Exercise 5.2
Question 16:
Determine the A.P. whose third term is 16 and the 7th term exceeds the 5th term by 12.
Given
a3 = 16
a + (3 − 1) d = 16
a + 2d = 16 ………………………(1)
AtQ,
a7 − a5 = 12
[a+ (7 − 1) d] − [a + (5 − 1) d]= 12
(a + 6d) − (a + 4d) = 12
2d = 12
d = 6
From equation (1),
a + 2 (6) = 16
a + 12 = 16
a = 4
Therefore, A.P. will be 4, 10, 16, 22, …
Question 17:
Find the 20th term from the last term of the A.P. 3, 8, 13, …, 253
Given A.P. is
3, 8, 13, …, 253
Common difference. is 5.
Reversing the term of this A.P
253, 248, 243, …, 13, 8, 5
For this A.P.,
a = 253
d = 248 − 253 = −5
n = 20
a20 = a + (20 − 1) d
a20 = 253 + (19) (−5)
a20 = 253 − 95
a = 158
20th term from the last term is 158.
Question 18:
The sum of 4th and 8th terms of an A.P. is 24 and the sum of the 6th and 10th terms is 44. Find the first three terms of the A.P.

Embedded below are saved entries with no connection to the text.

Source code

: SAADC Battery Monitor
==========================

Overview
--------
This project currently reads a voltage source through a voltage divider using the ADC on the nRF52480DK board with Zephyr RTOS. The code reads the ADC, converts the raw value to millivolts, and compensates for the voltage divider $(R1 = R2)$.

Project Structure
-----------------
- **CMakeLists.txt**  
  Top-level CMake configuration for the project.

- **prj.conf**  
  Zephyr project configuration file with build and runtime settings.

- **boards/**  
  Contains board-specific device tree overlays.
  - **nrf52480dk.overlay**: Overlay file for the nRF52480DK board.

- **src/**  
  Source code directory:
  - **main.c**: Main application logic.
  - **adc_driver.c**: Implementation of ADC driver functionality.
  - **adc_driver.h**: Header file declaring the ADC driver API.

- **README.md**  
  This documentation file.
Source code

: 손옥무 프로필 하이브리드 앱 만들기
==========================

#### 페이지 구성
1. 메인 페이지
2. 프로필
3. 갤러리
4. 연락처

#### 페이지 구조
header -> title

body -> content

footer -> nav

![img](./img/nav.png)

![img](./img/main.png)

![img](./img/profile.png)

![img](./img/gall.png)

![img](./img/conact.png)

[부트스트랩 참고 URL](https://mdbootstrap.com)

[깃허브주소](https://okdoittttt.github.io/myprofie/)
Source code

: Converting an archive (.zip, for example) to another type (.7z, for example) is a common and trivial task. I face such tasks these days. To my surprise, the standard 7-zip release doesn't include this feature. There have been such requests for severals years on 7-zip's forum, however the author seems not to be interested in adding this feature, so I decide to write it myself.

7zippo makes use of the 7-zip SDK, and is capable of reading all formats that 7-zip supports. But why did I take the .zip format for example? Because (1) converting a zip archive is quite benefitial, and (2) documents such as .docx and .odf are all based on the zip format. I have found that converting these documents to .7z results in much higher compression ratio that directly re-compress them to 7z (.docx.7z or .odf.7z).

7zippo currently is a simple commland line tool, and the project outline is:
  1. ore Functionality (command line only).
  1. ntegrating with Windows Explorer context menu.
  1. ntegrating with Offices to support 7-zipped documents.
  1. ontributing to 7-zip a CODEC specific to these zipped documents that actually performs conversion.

In A.P. nth term is given by
an = a + (n − 1) d
a4 = a + (4 − 1) d
a4 = a + 3d
Similarly,
a8 = a + 7d
a6 = a + 5d
a10 = a + 9d
it is given, a4 + a8 = 24
a + 3d + a + 7d = 24
2a + 10d = 24
a + 5d = 12 ..............(1)
a6 + a10 = 44
a + 5d + a + 9d = 44
2a + 14d = 44
a + 7d = 22 .............(2)
On subtracting equation (1) from (2),
2d = 22 − 12
2d = 10
d = 5
From equation (1),
a + 5d = 12
a + 5 (5) = 12
a + 25 = 12
a = −13
a2 = a + d = − 13 + 5 = −8
a3 = a2 + d = − 8 + 5 = −3
Therefore, the first three terms of this A.P. are −13, −8, and −3.